▶ [The task]
Compute how many lines in the data below contain "signal을"; answer only with that number.

▶ [Extracted data]
______________________________

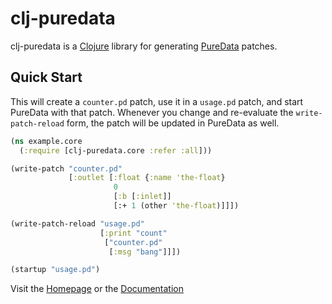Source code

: # clj-puredata

clj-puredata is a [Clojure](https://clojure.org/) library for generating [PureData](https://puredata.info/) patches.

## Quick Start

This will create a `counter.pd` patch, use it in a `usage.pd` patch, and start PureData with that patch.
Whenever you change and re-evaluate the `write-patch-reload` form, the patch will be updated in PureData as well.

```clojure
(ns example.core
  (:require [clj-puredata.core :refer :all]))

(write-patch "counter.pd"
             [:outlet [:float {:name 'the-float}
                       0
                       [:b [:inlet]]
                       [:+ 1 (other 'the-float)]]])

(write-patch-reload "usage.pd"
                    [:print "count"
                     ["counter.pd"
                      [:msg "bang"]]])

(startup "usage.pd")
```

Visit the [Homepage](https://clj-puredata.github.io/clj-puredata/) or the [Documentation](docs/index.md)
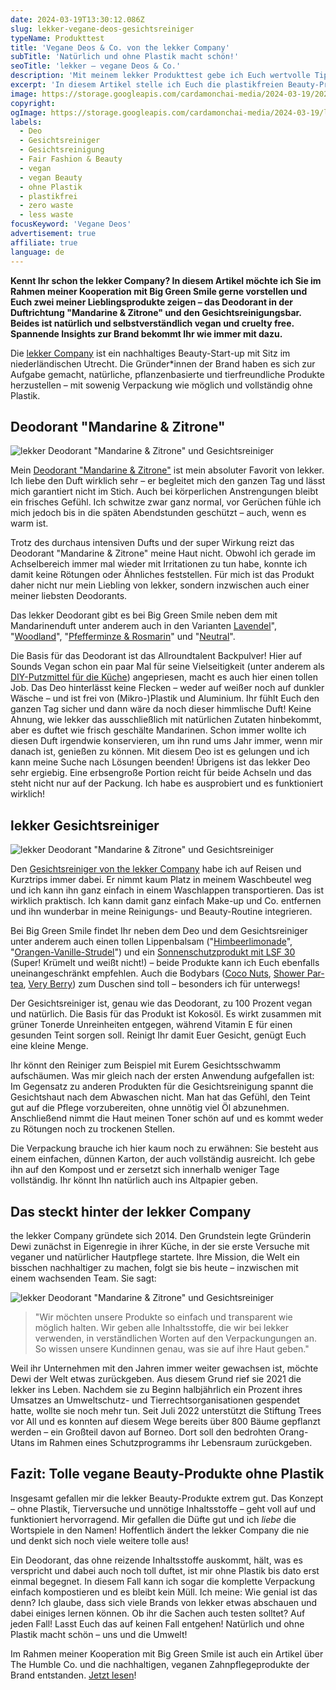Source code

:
 ```yaml
---
date: 2024-03-19T13:30:12.086Z
slug: lekker-vegane-deos-gesichtsreiniger
typeName: Produkttest
title: 'Vegane Deos & Co. von the lekker Company'
subTitle: 'Natürlich und ohne Plastik macht schön!'
seoTitle: 'lekker – vegane Deos & Co.'
description: 'Mit meinem lekker Produkttest gebe ich Euch wertvolle Tipps für Euren plastikfreien Beauty-Einkauf und lernt vegane Deo und andere Highlights kennen. Holt Euch jetzt alle Infos!'
excerpt: 'In diesem Artikel stelle ich Euch die plastikfreien Beauty-Produkte der lekker Company vor. Mein Produkttest bringt Aufschluss über die Brand, die Inhalsstoffe und die Qualität der veganen Deos und Gesichtsreinigungsbars. Erfahrt jetzt alles über das erfolgreiche Start-up aus dem niederländischen Utrecht!'
image: https://storage.googleapis.com/cardamonchai-media/2024-03-19/2024-03-lekker-vegane-deos-gesichtsreiniger-soundsvegan-com-1-jpg-imagine-081848_434e62_1024_768/640.webp
copyright:
ogImage: https://storage.googleapis.com/cardamonchai-media/2024-03-19/lekker-vegane-deos-gesichtsreiniger-soundsvegan-com-og-jpg-imagine-f8d808_666d5e_1200_628/640.webp
labels:
  - Deo
  - Gesichtsreiniger
  - Gesichtsreinigung
  - Fair Fashion & Beauty
  - vegan
  - vegan Beauty
  - ohne Plastik
  - plastikfrei
  - zero waste
  - less waste
focusKeyword: 'Vegane Deos'
advertisement: true
affiliate: true
language: de
---
```


**Kennt Ihr schon the lekker Company? In diesem Artikel möchte ich Sie im Rahmen meiner Kooperation mit Big Green Smile gerne vorstellen und Euch zwei meiner Lieblingsprodukte zeigen – das Deodorant in der Duftrichtung "Mandarine & Zitrone" und den Gesichtsreinigungsbar. Beides ist natürlich und selbstverständlich vegan und cruelty free. Spannende Insights zur Brand bekommt Ihr wie immer mit dazu.**

Die [lekker Company](https://tidd.ly/3IELRnM) ist ein nachhaltiges Beauty-Start-up mit Sitz im niederländischen Utrecht. Die Gründer\*innen der Brand haben es sich zur Aufgabe gemacht, natürliche, pflanzenbasierte und tierfreundliche Produkte herzustellen – mit sowenig Verpackung wie möglich und vollständig ohne Plastik.

## Deodorant "Mandarine & Zitrone"

![lekker Deodorant "Mandarine & Zitrone" und Gesichtsreiniger](https://storage.googleapis.com/cardamonchai-media/2024-03-19/2024-03-lekker-vegane-deos-gesichtsreiniger-soundsvegan-com-1-jpg-imagine-081848_434e62_1024_768/640.webp 'lekker Deodorant "Mandarine & Zitrone" und Gesichtsreiniger')

Mein [Deodorant "Mandarine & Zitrone"](https://tidd.ly/3TpSCyv) ist mein absoluter Favorit von lekker. Ich liebe den Duft wirklich sehr – er begleitet mich den ganzen Tag und lässt mich garantiert nicht im Stich. Auch bei körperlichen Anstrengungen bleibt ein frisches Gefühl. Ich schwitze zwar ganz normal, vor Gerüchen fühle ich mich jedoch bis in die späten Abendstunden geschützt – auch, wenn es warm ist.

Trotz des durchaus intensiven Dufts und der super Wirkung reizt das Deodorant "Mandarine & Zitrone" meine Haut nicht. Obwohl ich gerade im Achselbereich immer mal wieder mit Irritationen zu tun habe, konnte ich damit keine Rötungen oder Ähnliches feststellen. Für mich ist das Produkt daher nicht nur mein Liebling von lekker, sondern inzwischen auch einer meiner liebsten Deodorants.

Das lekker Deodorant gibt es bei Big Green Smile neben dem mit Mandarinenduft unter anderem auch in den Varianten [Lavendel](https://tidd.ly/4aa1T4K)", "[Woodland](https://tidd.ly/4cj9X55)", "[Pfefferminze & Rosmarin](https://tidd.ly/3PrfgFR)" und "[Neutral](https://tidd.ly/3vkZ7Ld)".

Die Basis für das Deodorant ist das Allroundtalent Backpulver! Hier auf Sounds Vegan schon ein paar Mal für seine Vielseitigkeit (unter anderem als [DIY-Putzmittel für die Küche](/2017/06/diy-putzmittel-fuer-die-kueche/)) angepriesen, macht es auch hier einen tollen Job. Das Deo hinterlässt keine Flecken – weder auf weißer noch auf dunkler Wäsche – und ist frei von (Mikro-)Plastik und Aluminium. Ihr fühlt Euch den ganzen Tag sicher und dann wäre da noch dieser himmlische Duft! Keine Ahnung, wie lekker das ausschließlich mit natürlichen Zutaten hinbekommt, aber es duftet wie frisch geschälte Mandarinen. Schon immer wollte ich diesen Duft irgendwie konservieren, um ihn rund ums Jahr immer, wenn mir danach ist, genießen zu können. Mit diesem Deo ist es gelungen und ich kann meine Suche nach Lösungen beenden! Übrigens ist das lekker Deo sehr ergiebig. Eine erbsengroße Portion reicht für beide Achseln und das steht nicht nur auf der Packung. Ich habe es ausprobiert und es funktioniert wirklich!

## lekker Gesichtsreiniger

![lekker Deodorant "Mandarine & Zitrone" und Gesichtsreiniger](https://storage.googleapis.com/cardamonchai-media/2024-03-19/2024-03-lekker-vegane-deos-gesichtsreiniger-soundsvegan-com-2-jpg-imagine-080828_5a5d62_1024_768/640.webp 'lekker Deodorant "Mandarine & Zitrone" und Gesichtsreiniger')

Den [Gesichtsreiniger von the lekker Company](https://tidd.ly/3TH6sOw) habe ich auf Reisen und Kurztrips immer dabei. Er nimmt kaum Platz in meinem Waschbeutel weg und ich kann ihn ganz einfach in einem Waschlappen transportieren. Das ist wirklich praktisch. Ich kann damit ganz einfach Make-up und Co. entfernen und ihn wunderbar in meine Reinigungs- und Beauty-Routine integrieren.

Bei Big Green Smile findet Ihr neben dem Deo und dem Gesichtsreiniger unter anderem auch einen tollen Lippenbalsam ("[Himbeerlimonade](https://tidd.ly/3IKLVCy)", "[Orangen-Vanille-Strudel](https://tidd.ly/3v65WjO)") und ein [Sonnenschutzprodukt mit LSF 30](https://tidd.ly/3VpSe62) (Super! Krümelt und weißt nicht!) – beide Produkte kann ich Euch ebenfalls uneinangeschränkt empfehlen. Auch die Bodybars ([Coco Nuts](https://tidd.ly/4cjb84v), [Shower Par-tea](https://tidd.ly/4coWngG), [Very Berry](https://tidd.ly/3vhezI7)) zum Duschen sind toll – besonders ich für unterwegs!

Der Gesichtsreiniger ist, genau wie das Deodorant, zu 100 Prozent vegan und natürlich. Die Basis für das Produkt ist Kokosöl. Es wirkt zusammen mit grüner Tonerde Unreinheiten entgegen, während Vitamin E für einen gesunden Teint sorgen soll. Reinigt Ihr damit Euer Gesicht, genügt Euch eine kleine Menge.

Ihr könnt den Reiniger zum Beispiel mit Eurem Gesichtsschwamm aufschäumen. Was mir gleich nach der ersten Anwendung aufgefallen ist: Im Gegensatz zu anderen Produkten für die Gesichtsreinigung spannt die Gesichtshaut nach dem Abwaschen nicht. Man hat das Gefühl, den Teint gut auf die Pflege vorzubereiten, ohne unnötig viel Öl abzunehmen. Anschließend nimmt die Haut meinen Toner schön auf und es kommt weder zu Rötungen noch zu trockenen Stellen.

Die Verpackung brauche ich hier kaum noch zu erwähnen: Sie besteht aus einem einfachen, dünnen Karton, der auch vollständig ausreicht. Ich gebe ihn auf den Kompost und er zersetzt sich innerhalb weniger Tage vollständig. Ihr könnt Ihn natürlich auch ins Altpapier geben.

## Das steckt hinter der lekker Company

the lekker Company gründete sich 2014. Den Grundstein legte Gründerin Dewi zunächst in Eigenregie in ihrer Küche, in der sie erste Versuche mit veganer und natürlicher Hautpflege startete. Ihre Mission, die Welt ein bisschen nachhaltiger zu machen, folgt sie bis heute – inzwischen mit einem wachsenden Team. Sie sagt:

![lekker Deodorant "Mandarine & Zitrone" und Gesichtsreiniger](https://storage.googleapis.com/cardamonchai-media/2024-03-19/2024-03-lekker-vegane-deos-gesichtsreiniger-soundsvegan-com-3-jpg-imagine-082868_4b595d_1024_768/640.webp 'lekker Deodorant "Mandarine & Zitrone" und Gesichtsreiniger')

> "Wir möchten unsere Produkte so einfach und transparent wie möglich halten. Wir geben alle Inhaltsstoffe, die wir bei lekker verwenden, in verständlichen Worten auf den Verpackungungen an. So wissen unsere Kundinnen genau, was sie auf ihre Haut geben."

Weil ihr Unternehmen mit den Jahren immer weiter gewachsen ist, möchte Dewi der Welt etwas zurückgeben. Aus diesem Grund rief sie 2021 die lekker ins Leben. Nachdem sie zu Beginn halbjährlich ein Prozent ihres Umsatzes an Umweltschutz- und Tierrechtsorganisationen gespendet hatte, wollte sie noch mehr tun. Seit Juli 2022 unterstützt die Stiftung Trees vor All und es konnten auf diesem Wege bereits über 800 Bäume gepflanzt werden – ein Großteil davon auf Borneo. Dort soll den bedrohten Orang-Utans im Rahmen eines Schutzprogramms ihr Lebensraum zurückgeben.

## Fazit: Tolle vegane Beauty-Produkte ohne Plastik

Insgesamt gefallen mir die lekker Beauty-Produkte extrem gut. Das Konzept – ohne Plastik, Tierversuche und unnötige Inhaltsstoffe – geht voll auf und funktioniert hervorragend. Mir gefallen die Düfte gut und ich _liebe_ die Wortspiele in den Namen! Hoffentlich ändert the lekker Company die nie und denkt sich noch viele weitere tolle aus!

Ein Deodorant, das ohne reizende Inhaltsstoffe auskommt, hält, was es verspricht und dabei auch noch toll duftet, ist mir ohne Plastik bis dato erst einmal begegnet. In diesem Fall kann ich sogar die komplette Verpackung einfach kompostieren und es bleibt kein Müll. Ich meine: Wie genial ist das denn? Ich glaube, dass sich viele Brands von lekker etwas abschauen und dabei einiges lernen können. Ob ihr die Sachen auch testen solltet? Auf jeden Fall! Lasst Euch das auf keinen Fall entgehen! Natürlich und ohne Plastik macht schön – uns und die Umwelt!

Im Rahmen meiner Kooperation mit Big Green Smile ist auch ein Artikel über The Humble Co. und die nachhaltigen, veganen Zahnpflegeprodukte der Brand entstanden. [Jetzt lesen](/2024/01/the-humble-co/)!
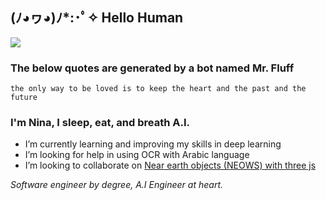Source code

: ## (ﾉ◕ヮ◕)ﾉ*:･ﾟ✧ Hello Human
 ![](https://komarev.com/ghpvc/?username=NinaM31&color=78b6c2)

### The below quotes are generated by a bot named Mr. Fluff
<!-- fluff starts -->
```
the only way to be loved is to keep the heart and the past and the future
```
<!-- fluff ends -->
### I'm Nina, I sleep, eat, and breath A.I.

- I’m currently learning and improving my skills in deep learning 
- I’m looking for help in using OCR with Arabic language
- I’m looking to collaborate on [Near earth objects (NEOWS) with three js](https://github.com/NinaM31/Live-NearEarthObject)  


*Software engineer by degree, A.I Engineer at heart.* 

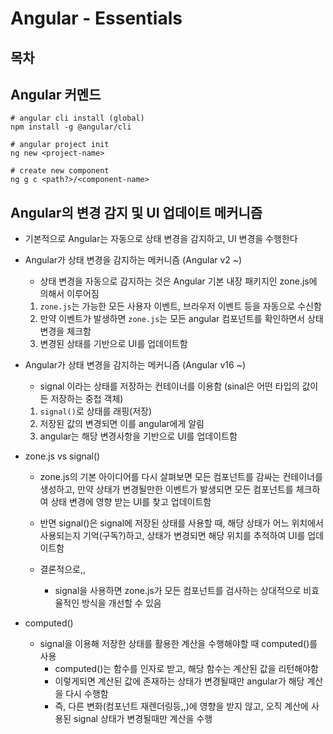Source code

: # Angular - Essentials

## 목차

## Angular 커멘드

```shell
# angular cli install (global)
npm install -g @angular/cli

# angular project init
ng new <project-name>

# create new component
ng g c <path?>/<component-name>
```

## Angular의 변경 감지 및 UI 업데이트 메커니즘

- 기본적으로 Angular는 자동으로 상태 변경을 감지하고, UI 변경을 수행한다

- Angular가 상태 변경을 감지하는 메커니즘 (Angular v2 ~)

  - 상태 변경을 자동으로 감지하는 것은 Angular 기본 내장 패키지인 zone.js에 의해서 이루어짐

  1. `zone.js`는 가능한 모든 사용자 이벤트, 브라우저 이벤트 등을 자동으로 수신함
  2. 만약 이벤트가 발생하면 `zone.js`는 모든 angular 컴포넌트를 확인하면서 상태 변경을 체크함
  3. 변경된 상태를 기반으로 UI를 업데이트함

- Angular가 상태 변경을 감지하는 메커니즘 (Angular v16 ~)

  - signal 이라는 상태를 저장하는 컨테이너를 이용함 (sinal은 어떤 타입의 값이든 저장하는 중첩 객체)

  1. `signal()`로 상태를 래핑(저장)
  2. 저장된 값의 변경되면 이를 angular에게 알림
  3. angular는 해당 변경사항을 기반으로 UI를 업데이트함

- zone.js vs signal()

  - zone.js의 기본 아이디어를 다시 살펴보면 모든 컴포넌트를 감싸는 컨테이너를 생성하고, 만약 상태가 변경될만한 이벤트가 발생되면 모든 컴포넌트를 체크하여 상태 변경에 영향 받는 UI를 찾고 업데이트함
  - 반면 signal()은 signal에 저장된 상태를 사용할 때, 해당 상태가 어느 위치에서 사용되는지 기억(구독?)하고, 상태가 변경되면 해당 위치를 추적하여 UI를 업데이트함

  - 결론적으로,,
    - signal을 사용하면 zone.js가 모든 컴포넌트를 검사하는 상대적으로 비효율적인 방식을 개선할 수 있음

- computed()
  - signal을 이용해 저장한 상태를 활용한 계산을 수행해야할 때 computed()를 사용
    - computed()는 함수를 인자로 받고, 해당 함수는 계산된 값을 리턴해야함
    - 이렇게되면 계산된 값에 존재하는 상태가 변경될때만 angular가 해당 계산을 다시 수행함
    - 즉, 다른 변화(컴포넌트 재렌더링등,,)에 영향을 받지 않고, 오직 계산에 사용된 signal 상태가 변경될때만 계산을 수행
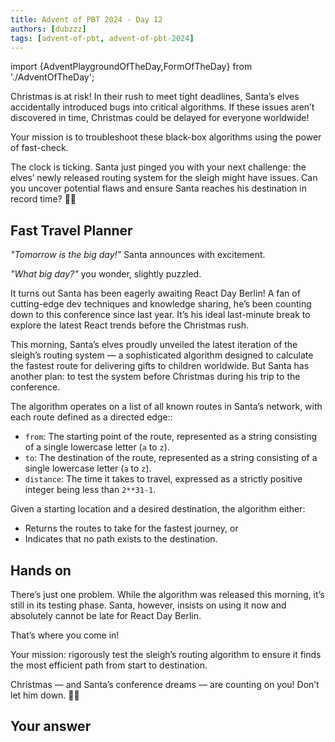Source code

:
 ```yaml
---
title: Advent of PBT 2024 · Day 12
authors: [dubzzz]
tags: [advent-of-pbt, advent-of-pbt-2024]
---
```


import {AdventPlaygroundOfTheDay,FormOfTheDay} from './AdventOfTheDay';

Christmas is at risk! In their rush to meet tight deadlines, Santa’s elves accidentally introduced bugs into critical algorithms. If these issues aren’t discovered in time, Christmas could be delayed for everyone worldwide!

Your mission is to troubleshoot these black-box algorithms using the power of fast-check.

The clock is ticking. Santa just pinged you with your next challenge: the elves’ newly released routing system for the sleigh might have issues. Can you uncover potential flaws and ensure Santa reaches his destination in record time? 🎄✨

<!--truncate-->

## Fast Travel Planner

_"Tomorrow is the big day!"_ Santa announces with excitement.

_"What big day?"_ you wonder, slightly puzzled.

It turns out Santa has been eagerly awaiting React Day Berlin! A fan of cutting-edge dev techniques and knowledge sharing, he’s been counting down to this conference since last year. It’s his ideal last-minute break to explore the latest React trends before the Christmas rush.

This morning, Santa’s elves proudly unveiled the latest iteration of the sleigh’s routing system — a sophisticated algorithm designed to calculate the fastest route for delivering gifts to children worldwide. But Santa has another plan: to test the system before Christmas during his trip to the conference.

The algorithm operates on a list of all known routes in Santa’s network, with each route defined as a directed edge::

- `from`: The starting point of the route, represented as a string consisting of a single lowercase letter (`a` to `z`).
- `to`: The destination of the route, represented as a string consisting of a single lowercase letter (`a` to `z`).
- `distance`: The time it takes to travel, expressed as a strictly positive integer being less than `2**31-1`.

Given a starting location and a desired destination, the algorithm either:

- Returns the routes to take for the fastest journey, or
- Indicates that no path exists to the destination.

## Hands on

There’s just one problem. While the algorithm was released this morning, it’s still in its testing phase. Santa, however, insists on using it now and absolutely cannot be late for React Day Berlin.

That’s where you come in!

Your mission: rigorously test the sleigh’s routing algorithm to ensure it finds the most efficient path from start to destination.

Christmas — and Santa’s conference dreams — are counting on you! Don’t let him down. 🎄✨

<AdventPlaygroundOfTheDay />

## Your answer

<FormOfTheDay />
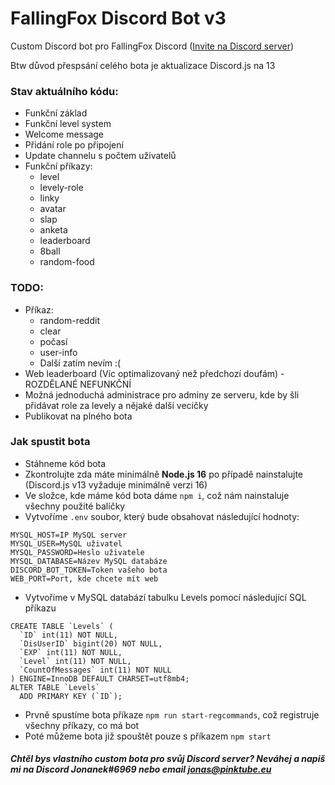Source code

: # FallingFox Discord Bot v3

Custom Discord bot pro FallingFox Discord ([Invite na Discord server](https://invite.gg/fallingfox))

Btw důvod přespsání celého bota je aktualizace Discord.js na 13

### Stav aktuálního kódu:
* Funkční základ
* Funkční level system 
* Welcome message
* Přidání role po připojení
* Update channelu s počtem uživatelů
* Funkční příkazy:
    * level
    * levely-role
    * linky
    * avatar
    * slap
    * anketa 
    * leaderboard
    * 8ball
    * random-food

### TODO: 
* Příkaz:
    * random-reddit
    * clear
    * počasí
    * user-info
    * Další zatím nevím :(
* Web leaderboard (Víc optimalizovaný než předchozí doufám) - ROZDĚLANÉ NEFUNKČNÍ
* Možná jednoduchá administrace pro adminy ze serveru, kde by šli přidávat role za levely a nějaké další vecičky
* Publikovat na plného bota


### Jak spustit bota
* Stáhneme kód bota 
* Zkontrolujte zda máte minimálně **Node.js 16** po případě nainstalujte (Discord.js v13 vyžaduje minimálně verzi 16)
* Ve složce, kde máme kód bota dáme `npm i`, což nám nainstaluje všechny použité balíčky
* Vytvoříme `.env` soubor, který bude obsahovat následující hodnoty:

```
MYSQL_HOST=IP MySQL server
MYSQL_USER=MySQL uživatel
MYSQL_PASSWORD=Heslo uživatele
MYSQL_DATABASE=Název MySQL databáze
DISCORD_BOT_TOKEN=Token vašeho bota
WEB_PORT=Port, kde chcete mít web
```
* Vytvoříme v MySQL databází tabulku Levels pomocí následující SQL příkazu
```
CREATE TABLE `Levels` (
  `ID` int(11) NOT NULL,
  `DisUserID` bigint(20) NOT NULL,
  `EXP` int(11) NOT NULL,
  `Level` int(11) NOT NULL,
  `CountOfMessages` int(11) NOT NULL
) ENGINE=InnoDB DEFAULT CHARSET=utf8mb4;
ALTER TABLE `Levels`
  ADD PRIMARY KEY (`ID`);
```
* Prvně spustíme bota příkaze `npm run start-regcommands`, což registruje všechny příkazy, co má bot
* Poté můžeme bota již spouštět pouze s příkazem `npm start`

##### Chtěl bys vlastního custom bota pro svůj Discord server? Neváhej a napiš mi na Discord Jonanek#6969 nebo email jonas@pinktube.eu
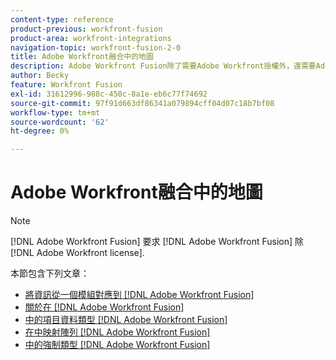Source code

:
 ```yaml
---
content-type: reference
product-previous: workfront-fusion
product-area: workfront-integrations
navigation-topic: workfront-fusion-2-0
title: Adobe Workfront融合中的地圖
description: Adobe Workfront Fusion除了需要Adobe Workfront授權外，還需要Adobe Workfront Fusion授權。
author: Becky
feature: Workfront Fusion
exl-id: 31612996-988c-450c-8a1e-eb6c77f74692
source-git-commit: 97f91d663df86341a079894cff04d07c18b7bf08
workflow-type: tm+mt
source-wordcount: '62'
ht-degree: 0%

---
```


# Adobe Workfront融合中的地圖

>[!NOTE]
>
>[!DNL Adobe Workfront Fusion] 要求 [!DNL Adobe Workfront Fusion] 除 [!DNL Adobe Workfront license].

本節包含下列文章：

* [將資訊從一個模組對應到 [!DNL Adobe Workfront Fusion]](../../workfront-fusion/mapping/map-information-between-modules.md)
* [關於在 [!DNL Adobe Workfront Fusion]](../../workfront-fusion/mapping/about-mapping-files.md)
* [中的項目資料類型 [!DNL Adobe Workfront Fusion]](../../workfront-fusion/mapping/item-data-types.md)
* [在中映射陣列 [!DNL Adobe Workfront Fusion]](../../workfront-fusion/mapping/map-an-array.md)
* [中的強制類型 [!DNL Adobe Workfront Fusion]](../../workfront-fusion/mapping/type-coercion.md)
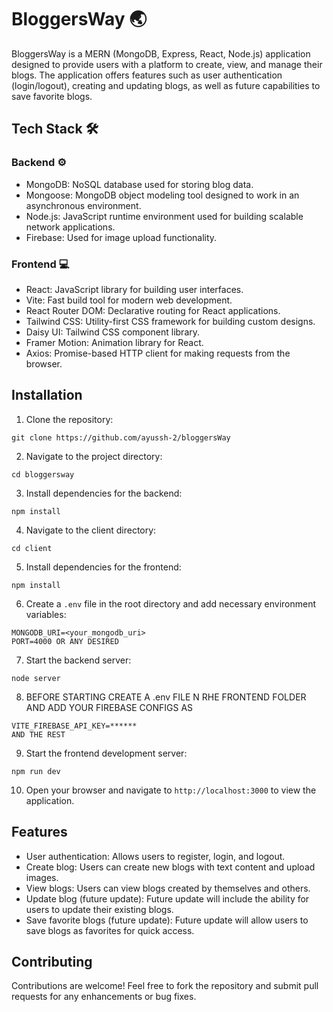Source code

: # BloggersWay 🌏

BloggersWay is a MERN (MongoDB, Express, React, Node.js) application designed to provide users with a platform to create, view, and manage their blogs. The application offers features such as user authentication (login/logout), creating and updating blogs, as well as future capabilities to save favorite blogs.

## Tech Stack 🛠️

### Backend ⚙️
- MongoDB: NoSQL database used for storing blog data.
- Mongoose: MongoDB object modeling tool designed to work in an asynchronous environment.
- Node.js: JavaScript runtime environment used for building scalable network applications.
- Firebase: Used for image upload functionality.

### Frontend 💻
- React: JavaScript library for building user interfaces.
- Vite: Fast build tool for modern web development.
- React Router DOM: Declarative routing for React applications.
- Tailwind CSS: Utility-first CSS framework for building custom designs.
- Daisy UI: Tailwind CSS component library.
- Framer Motion: Animation library for React.
- Axios: Promise-based HTTP client for making requests from the browser.

## Installation

1. Clone the repository:

```
git clone https://github.com/ayussh-2/bloggersWay
```

2. Navigate to the project directory:

```
cd bloggersway
```

3. Install dependencies for the backend:

```
npm install
```

4. Navigate to the client directory:

```
cd client
```

5. Install dependencies for the frontend:

```
npm install
```

6. Create a `.env` file in the root directory and add necessary environment variables:

```
MONGODB_URI=<your_mongodb_uri>
PORT=4000 OR ANY DESIRED 
```

7. Start the backend server:

```
node server
```

8. BEFORE STARTING CREATE A .env FILE N RHE FRONTEND FOLDER AND ADD YOUR FIREBASE CONFIGS AS 
```
VITE_FIREBASE_API_KEY=******
AND THE REST 
```

9. Start the frontend development server:

```
npm run dev
```

10. Open your browser and navigate to `http://localhost:3000` to view the application.

## Features

- User authentication: Allows users to register, login, and logout.
- Create blog: Users can create new blogs with text content and upload images.
- View blogs: Users can view blogs created by themselves and others.
- Update blog (future update): Future update will include the ability for users to update their existing blogs.
- Save favorite blogs (future update): Future update will allow users to save blogs as favorites for quick access.

## Contributing

Contributions are welcome! Feel free to fork the repository and submit pull requests for any enhancements or bug fixes.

______________________________

▶ [Exercise solution]
2